Interest rates rise 0.25pc as Philip Lowe says more to come | Biden News


Treasurer Jim Chalmers said that inflation is the number 1 challenge for the economy and the number 1 focus of the Albanian government.

“Higher inflation and higher interest rates that come with it means the pressure is coming on Australians from around the world, and it’s being felt around the kitchen table,” Dr Chalmers said.

At 2.85 percent, monthly repayments on a 25-year, $500,000 mortgage will increase by $760 starting in May, $1140 for a $750,000 mortgage, and $1520 for a $1 million loan, according to comparison website RateCity.

Inflation rises to 8 pc

The latest increase takes the cash rate to its highest level since April 2013, and economists are divided on whether the RBA may be in the domestic crunch, with the outlook clouded by what happens with inflation.

Headline inflation jumped 1.8 percent in the September quarter, pushing annual growth to a shock 7.3 percent. The result shattered expectations of 1.6 percent quarterly growth and 7 percent over the year.

In addition to expecting annual inflation to peak at around 8 percent due to recent flooding and higher than expected electricity prices, the Reserve Bank believes that price rises will remain above the bank’s target band of 2 to 3 percent until at least 2025, longer. than previously expected.

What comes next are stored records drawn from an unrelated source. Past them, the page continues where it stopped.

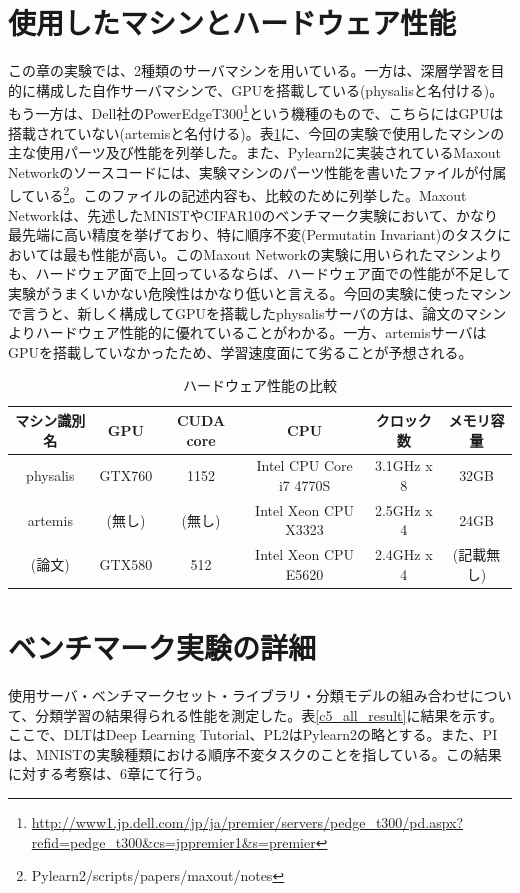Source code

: \section{使用したマシンとハードウェア性能}
この章の実験では、2種類のサーバマシンを用いている。一方は、深層学習を目的に構成した自作サーバマシンで、GPUを搭載している(physalisと名付ける)。もう一方は、Dell社のPowerEdgeT300\footnote{\url{http://www1.jp.dell.com/jp/ja/premier/servers/pedge_t300/pd.aspx?refid=pedge_t300&cs=jppremier1&s=premier}}という機種のもので、こちらにはGPUは搭載されていない(artemisと名付ける)。表\ref{c5_hardware_spec}に、今回の実験で使用したマシンの主な使用パーツ及び性能を列挙した。また、Pylearn2に実装されているMaxout Networkのソースコードには、実験マシンのパーツ性能を書いたファイルが付属している\footnote{Pylearn2/scripts/papers/maxout/notes}。このファイルの記述内容も、比較のために列挙した。Maxout Networkは、先述したMNISTやCIFAR10のベンチマーク実験において、かなり最先端に高い精度を挙げており、特に順序不変(Permutatin Invariant)のタスクにおいては最も性能が高い。このMaxout Networkの実験に用いられたマシンよりも、ハードウェア面で上回っているならば、ハードウェア面での性能が不足して実験がうまくいかない危険性はかなり低いと言える。今回の実験に使ったマシンで言うと、新しく構成してGPUを搭載したphysalisサーバの方は、論文のマシンよりハードウェア性能的に優れていることがわかる。一方、artemisサーバはGPUを搭載していなかったため、学習速度面にて劣ることが予想される。
\begin{table}[tbp]
 \begin{center}
  \caption{ハードウェア性能の比較}
  \begin{tabular}{|c|c|c|c|c|c|}\hline
  マシン識別名 & GPU & CUDA core & CPU & クロック数 & メモリ容量\\ \hline
physalis & GTX760 & 1152 & Intel CPU Core i7 4770S & 3.1GHz x 8 & 32GB\\ \hline
artemis & (無し) & (無し) & Intel Xeon CPU X3323 & 2.5GHz x 4 & 24GB\\ \hline
(論文) &GTX580 & 512 & Intel Xeon CPU E5620 &  2.4GHz x 4 & (記載無し)\\ \hline
  \end{tabular}
 \end{center}

 \label{c5_hardware_spec}
\end{table}

\section{ベンチマーク実験の詳細}
使用サーバ・ベンチマークセット・ライブラリ・分類モデルの組み合わせについて、分類学習の結果得られる性能を測定した。表\ref{c5_all_result}に結果を示す。ここで、DLTはDeep Learning Tutorial、PL2はPylearn2の略とする。また、PIは、MNISTの実験種類における順序不変タスクのことを指している。この結果に対する考察は、6章にて行う。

“Price stability is a prerequisite for a strong economy and a sustained period of full employment. With this in mind, the board’s priority is to return inflation to the 2 to 3 percent range over time,” said Dr. Lowe.

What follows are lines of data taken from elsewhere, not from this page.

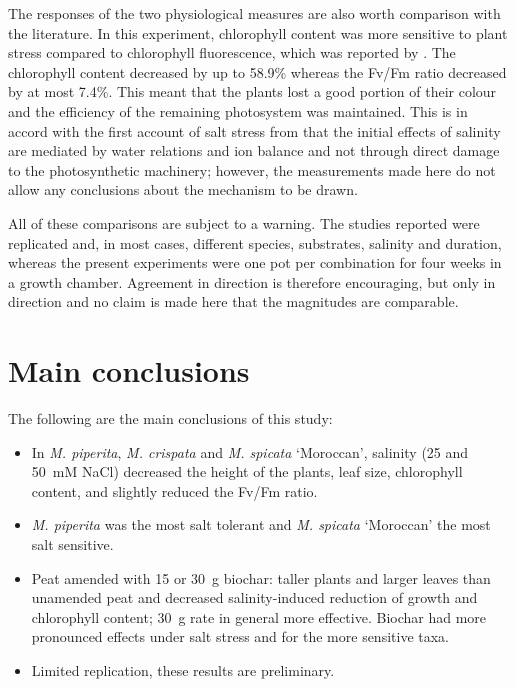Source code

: The responses of the two physiological measures are also worth comparison with the literature. In this experiment, chlorophyll content was more sensitive to plant stress compared to chlorophyll fluorescence, which was reported by \textcite{Kalaji2021}. The chlorophyll content decreased by up to 58.9\% whereas the Fv/Fm ratio decreased by at most 7.4\%. This meant that the plants lost a good portion of their colour and the efficiency of the remaining photosystem was maintained. This is in accord with the first account of salt stress from \textcite{AcostaMotos2017} that the initial effects of salinity are mediated by water relations and ion balance and not through direct damage to the photosynthetic machinery; however, the measurements made here do not allow any conclusions about the mechanism to be drawn.

All of these comparisons are subject to a warning. The studies reported were replicated and, in most cases, different species, substrates, salinity and duration, whereas the present experiments were one pot per combination for four weeks in a growth chamber. Agreement in direction is therefore encouraging, but only in direction and no claim is made here that the magnitudes are comparable.

\section{Main conclusions}

The following are the main conclusions of this study:

\begin{itemize}
  \item In \textit{M. piperita}, \textit{M. crispata} and \textit{M. spicata} `Moroccan', salinity (25 and 50~mM NaCl) decreased the height of the plants, leaf size, chlorophyll content, and slightly reduced the Fv/Fm ratio.
  \item \textit{M. piperita} was the most salt tolerant and \textit{M. spicata} `Moroccan' the most salt sensitive.
  \item Peat amended with 15 or 30~g biochar: taller plants and larger leaves than unamended peat and decreased salinity-induced reduction of growth and chlorophyll content; 30~g rate in general more effective. Biochar had more pronounced effects under salt stress and for the more sensitive taxa.
  \item Limited replication, these results are preliminary.
\end{itemize}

“It aims to do this by keeping the economy on an even keel. The path to achieving this balance remains narrow, and it is clouded in uncertainty.”

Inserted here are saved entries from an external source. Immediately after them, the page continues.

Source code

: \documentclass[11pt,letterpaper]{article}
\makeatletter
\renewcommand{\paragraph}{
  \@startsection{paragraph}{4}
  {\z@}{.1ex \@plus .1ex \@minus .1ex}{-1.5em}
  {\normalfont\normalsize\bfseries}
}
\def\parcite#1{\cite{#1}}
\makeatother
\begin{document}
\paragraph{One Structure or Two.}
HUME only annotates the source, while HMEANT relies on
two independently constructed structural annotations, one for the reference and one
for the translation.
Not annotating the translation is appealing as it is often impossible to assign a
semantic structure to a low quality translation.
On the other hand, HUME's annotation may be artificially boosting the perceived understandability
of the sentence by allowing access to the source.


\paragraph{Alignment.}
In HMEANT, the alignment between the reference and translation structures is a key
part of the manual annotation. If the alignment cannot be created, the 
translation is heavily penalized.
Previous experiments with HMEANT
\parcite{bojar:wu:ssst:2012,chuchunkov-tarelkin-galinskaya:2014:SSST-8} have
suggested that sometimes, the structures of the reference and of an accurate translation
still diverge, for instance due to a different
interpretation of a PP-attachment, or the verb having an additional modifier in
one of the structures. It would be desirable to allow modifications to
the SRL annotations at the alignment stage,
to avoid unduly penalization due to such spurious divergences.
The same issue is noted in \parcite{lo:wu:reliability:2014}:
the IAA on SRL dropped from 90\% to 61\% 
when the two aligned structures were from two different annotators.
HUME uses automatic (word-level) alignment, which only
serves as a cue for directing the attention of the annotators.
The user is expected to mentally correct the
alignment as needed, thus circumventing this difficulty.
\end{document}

A bad scenario looks more likely

After the shock post-budget 32-year high inflation result, economists and financial markets have updated their forecasts for interest rates. Investors are pricing in a cash rate peak of almost 4 percent by July next year, while leading economists believe 3.85 percent could be on the cards.

This is well above the 3.35 per cent assumption used to support the economic assumptions in Dr Chalmers’ budget, suggesting that employment levels and economic growth could be squeezed more than expected.

In a higher inflation scenario outlined in the budget, if annual price rises peak 1 percentage point above the current forecast of 8.75 percent, the blow to the economy would be severe and could trigger a recession.

“Under this scenario, more persistent inflation is likely to lead to a higher peak of interest rates than currently expected. Higher inflation and interest rates would lower real household disposable income,” said the budget.

This would shave around 0.25 percentage points off growth in 2022-23, and halve growth the following year from 1.5 per cent to just 0.75 per cent.

Another 100,000 people would join the job queue by June 2024, bringing the total to about 250,000, pushing the unemployment rate from the current nearly 50-year low of 3.5 percent to 5.25 percent.